EXERCISE OBJECTIVE:
A word-for-word copy of every entry below is required; the images do not belong in it.

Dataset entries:
|---|

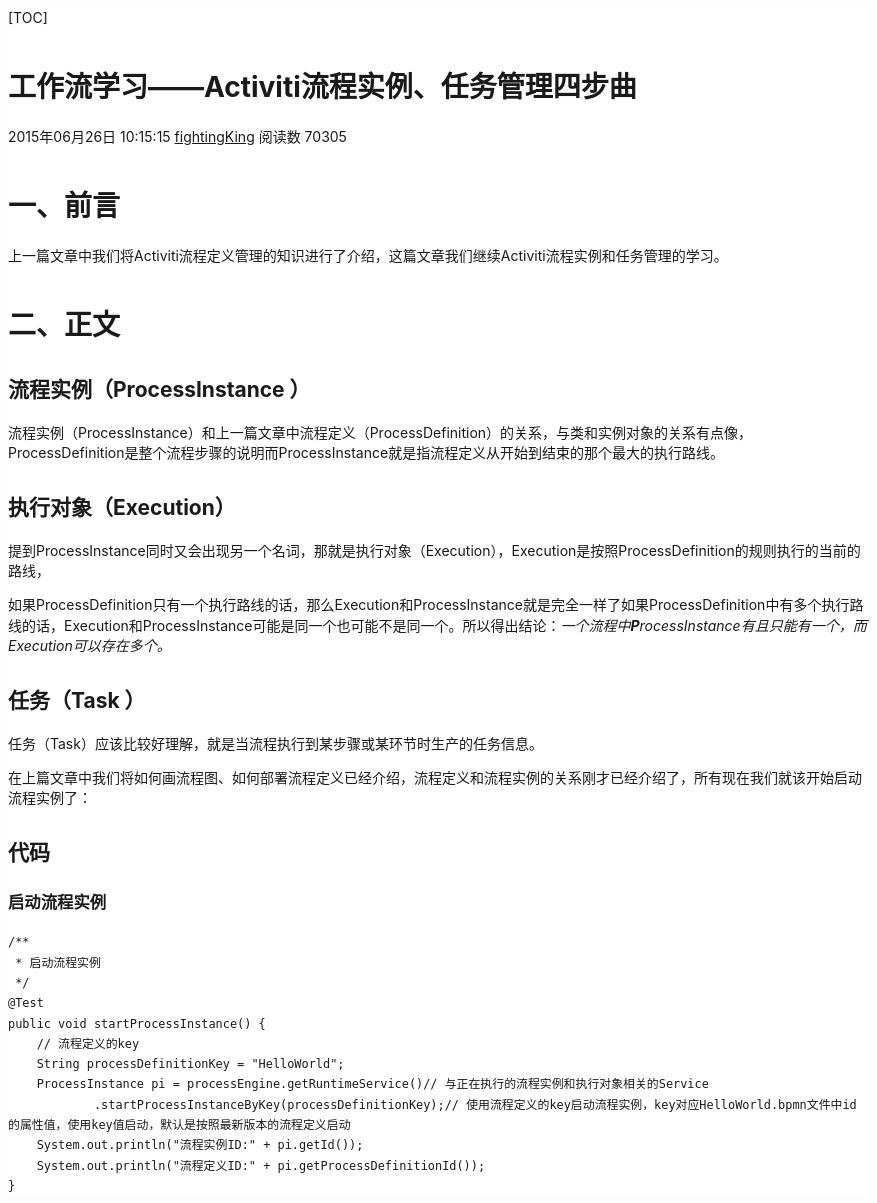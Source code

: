 [TOC]



# 工作流学习——Activiti流程实例、任务管理四步曲

2015年06月26日 10:15:15 [fightingKing](https://me.csdn.net/zwk626542417) 阅读数 70305

# 一、前言

​    上一篇文章中我们将Activiti流程定义管理的知识进行了介绍，这篇文章我们继续Activiti流程实例和任务管理的学习。

# 二、正文

 

## **流程实例（ProcessInstance** ）

​    流程实例（ProcessInstance）和上一篇文章中流程定义（ProcessDefinition）的关系，与类和实例对象的关系有点像，ProcessDefinition是整个流程步骤的说明而ProcessInstance就是指流程定义从开始到结束的那个最大的执行路线。 

## **执行对象（Execution**）

​    提到ProcessInstance同时又会出现另一个名词，那就是执行对象（Execution），Execution是按照ProcessDefinition的规则执行的当前的路线，

​    如果ProcessDefinition只有一个执行路线的话，那么Execution和ProcessInstance就是完全一样了如果ProcessDefinition中有多个执行路线的话，Execution和ProcessInstance可能是同一个也可能不是同一个。所以得出结论：*一个流程中**P**rocessInstance有且只能有一个，而Execution可以存在多个。* 

## **任务（Task ）**

​    任务（Task）应该比较好理解，就是当流程执行到某步骤或某环节时生产的任务信息。

​    在上篇文章中我们将如何画流程图、如何部署流程定义已经介绍，流程定义和流程实例的关系刚才已经介绍了，所有现在我们就该开始启动流程实例了：

## 代码

### **启动流程实例**

```
/**
 * 启动流程实例
 */
@Test
public void startProcessInstance() {
	// 流程定义的key
	String processDefinitionKey = "HelloWorld";
	ProcessInstance pi = processEngine.getRuntimeService()// 与正在执行的流程实例和执行对象相关的Service
			.startProcessInstanceByKey(processDefinitionKey);// 使用流程定义的key启动流程实例，key对应HelloWorld.bpmn文件中id的属性值，使用key值启动，默认是按照最新版本的流程定义启动
	System.out.println("流程实例ID:" + pi.getId());
	System.out.println("流程定义ID:" + pi.getProcessDefinitionId());
}
```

|---|

SOLUTION TO THE PROBLEM:
Source code

: [TOC]



# 工作流学习——Activiti流程实例、任务管理四步曲

2015年06月26日 10:15:15 [fightingKing](https://me.csdn.net/zwk626542417) 阅读数 70305

# 一、前言

​    上一篇文章中我们将Activiti流程定义管理的知识进行了介绍，这篇文章我们继续Activiti流程实例和任务管理的学习。

# 二、正文

 

## **流程实例（ProcessInstance** ）

​    流程实例（ProcessInstance）和上一篇文章中流程定义（ProcessDefinition）的关系，与类和实例对象的关系有点像，ProcessDefinition是整个流程步骤的说明而ProcessInstance就是指流程定义从开始到结束的那个最大的执行路线。 

## **执行对象（Execution**）

​    提到ProcessInstance同时又会出现另一个名词，那就是执行对象（Execution），Execution是按照ProcessDefinition的规则执行的当前的路线，

​    如果ProcessDefinition只有一个执行路线的话，那么Execution和ProcessInstance就是完全一样了如果ProcessDefinition中有多个执行路线的话，Execution和ProcessInstance可能是同一个也可能不是同一个。所以得出结论：*一个流程中**P**rocessInstance有且只能有一个，而Execution可以存在多个。* 

## **任务（Task ）**

​    任务（Task）应该比较好理解，就是当流程执行到某步骤或某环节时生产的任务信息。

​    在上篇文章中我们将如何画流程图、如何部署流程定义已经介绍，流程定义和流程实例的关系刚才已经介绍了，所有现在我们就该开始启动流程实例了：

## 代码

### **启动流程实例**

```
/**
 * 启动流程实例
 */
@Test
public void startProcessInstance() {
	// 流程定义的key
	String processDefinitionKey = "HelloWorld";
	ProcessInstance pi = processEngine.getRuntimeService()// 与正在执行的流程实例和执行对象相关的Service
			.startProcessInstanceByKey(processDefinitionKey);// 使用流程定义的key启动流程实例，key对应HelloWorld.bpmn文件中id的属性值，使用key值启动，默认是按照最新版本的流程定义启动
	System.out.println("流程实例ID:" + pi.getId());
	System.out.println("流程定义ID:" + pi.getProcessDefinitionId());
}
```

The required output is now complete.